▶ **What is being asked**
Search the records below for "Dashboard"; copy each line that has it.

Collected data:
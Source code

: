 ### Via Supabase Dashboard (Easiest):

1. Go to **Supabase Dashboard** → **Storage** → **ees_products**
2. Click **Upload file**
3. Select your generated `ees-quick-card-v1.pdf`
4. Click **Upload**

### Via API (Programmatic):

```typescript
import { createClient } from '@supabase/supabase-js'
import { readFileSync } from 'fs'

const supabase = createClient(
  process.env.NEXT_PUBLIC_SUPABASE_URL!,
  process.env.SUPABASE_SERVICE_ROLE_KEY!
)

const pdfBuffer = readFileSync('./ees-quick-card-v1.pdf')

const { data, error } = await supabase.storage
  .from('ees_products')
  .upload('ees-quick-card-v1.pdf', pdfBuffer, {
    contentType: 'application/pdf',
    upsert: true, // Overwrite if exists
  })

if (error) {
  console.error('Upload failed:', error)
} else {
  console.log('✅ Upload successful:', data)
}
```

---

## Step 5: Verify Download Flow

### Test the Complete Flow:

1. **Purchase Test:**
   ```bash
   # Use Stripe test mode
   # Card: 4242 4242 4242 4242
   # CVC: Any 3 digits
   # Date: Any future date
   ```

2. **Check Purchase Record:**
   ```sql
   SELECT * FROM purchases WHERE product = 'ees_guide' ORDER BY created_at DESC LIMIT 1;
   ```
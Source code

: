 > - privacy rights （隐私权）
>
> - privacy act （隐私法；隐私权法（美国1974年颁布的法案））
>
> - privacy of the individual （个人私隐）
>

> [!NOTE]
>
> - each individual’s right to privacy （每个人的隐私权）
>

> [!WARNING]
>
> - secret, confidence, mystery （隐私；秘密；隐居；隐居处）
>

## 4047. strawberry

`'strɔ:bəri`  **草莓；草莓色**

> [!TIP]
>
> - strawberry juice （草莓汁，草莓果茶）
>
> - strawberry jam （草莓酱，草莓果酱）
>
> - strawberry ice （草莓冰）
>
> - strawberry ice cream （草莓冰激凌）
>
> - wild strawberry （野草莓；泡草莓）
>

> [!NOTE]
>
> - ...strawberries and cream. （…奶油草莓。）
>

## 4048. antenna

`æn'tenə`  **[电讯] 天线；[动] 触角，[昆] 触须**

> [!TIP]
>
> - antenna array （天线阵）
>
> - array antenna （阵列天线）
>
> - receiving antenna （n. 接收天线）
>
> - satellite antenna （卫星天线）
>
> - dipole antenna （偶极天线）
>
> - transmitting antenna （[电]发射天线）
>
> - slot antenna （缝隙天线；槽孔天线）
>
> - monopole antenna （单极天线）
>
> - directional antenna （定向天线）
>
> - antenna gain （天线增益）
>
==
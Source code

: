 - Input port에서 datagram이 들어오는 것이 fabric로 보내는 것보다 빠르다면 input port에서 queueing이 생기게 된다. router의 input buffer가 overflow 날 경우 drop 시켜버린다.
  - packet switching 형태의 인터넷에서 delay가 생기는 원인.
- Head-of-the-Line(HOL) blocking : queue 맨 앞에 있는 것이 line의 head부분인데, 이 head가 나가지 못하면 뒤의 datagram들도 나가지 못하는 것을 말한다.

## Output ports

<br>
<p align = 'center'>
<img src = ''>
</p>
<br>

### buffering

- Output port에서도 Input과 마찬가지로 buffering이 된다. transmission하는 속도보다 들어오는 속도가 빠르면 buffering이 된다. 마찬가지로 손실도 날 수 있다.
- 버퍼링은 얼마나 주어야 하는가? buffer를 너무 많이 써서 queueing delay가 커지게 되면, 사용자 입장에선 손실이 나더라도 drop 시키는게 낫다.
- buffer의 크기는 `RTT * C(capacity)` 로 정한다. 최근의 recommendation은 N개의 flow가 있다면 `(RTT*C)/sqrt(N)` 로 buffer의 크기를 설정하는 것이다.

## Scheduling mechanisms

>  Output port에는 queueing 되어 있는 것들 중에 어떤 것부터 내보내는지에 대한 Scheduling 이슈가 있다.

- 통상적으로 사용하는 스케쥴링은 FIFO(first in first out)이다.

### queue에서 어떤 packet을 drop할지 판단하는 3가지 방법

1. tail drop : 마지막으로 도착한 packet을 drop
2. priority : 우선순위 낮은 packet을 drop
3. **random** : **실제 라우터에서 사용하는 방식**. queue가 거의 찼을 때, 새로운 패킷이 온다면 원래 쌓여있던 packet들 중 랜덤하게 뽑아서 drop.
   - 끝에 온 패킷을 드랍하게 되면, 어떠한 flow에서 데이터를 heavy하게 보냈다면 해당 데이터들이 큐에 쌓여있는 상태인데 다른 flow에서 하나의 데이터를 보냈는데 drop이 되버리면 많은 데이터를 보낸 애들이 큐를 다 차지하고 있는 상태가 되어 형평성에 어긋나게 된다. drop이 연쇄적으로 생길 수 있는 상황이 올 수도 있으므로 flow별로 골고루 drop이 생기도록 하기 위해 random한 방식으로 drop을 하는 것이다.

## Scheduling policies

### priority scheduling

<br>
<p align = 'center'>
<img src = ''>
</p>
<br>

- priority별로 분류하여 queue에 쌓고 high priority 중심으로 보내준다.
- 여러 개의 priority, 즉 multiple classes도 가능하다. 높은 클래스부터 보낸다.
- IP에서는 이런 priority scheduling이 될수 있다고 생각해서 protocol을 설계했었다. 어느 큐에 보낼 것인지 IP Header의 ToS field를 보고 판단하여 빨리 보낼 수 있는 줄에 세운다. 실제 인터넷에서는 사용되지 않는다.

▶ **Reply**
: ### Via Supabase Dashboard (Easiest):
1. Go to **Supabase Dashboard** → **Storage** → **ees_products**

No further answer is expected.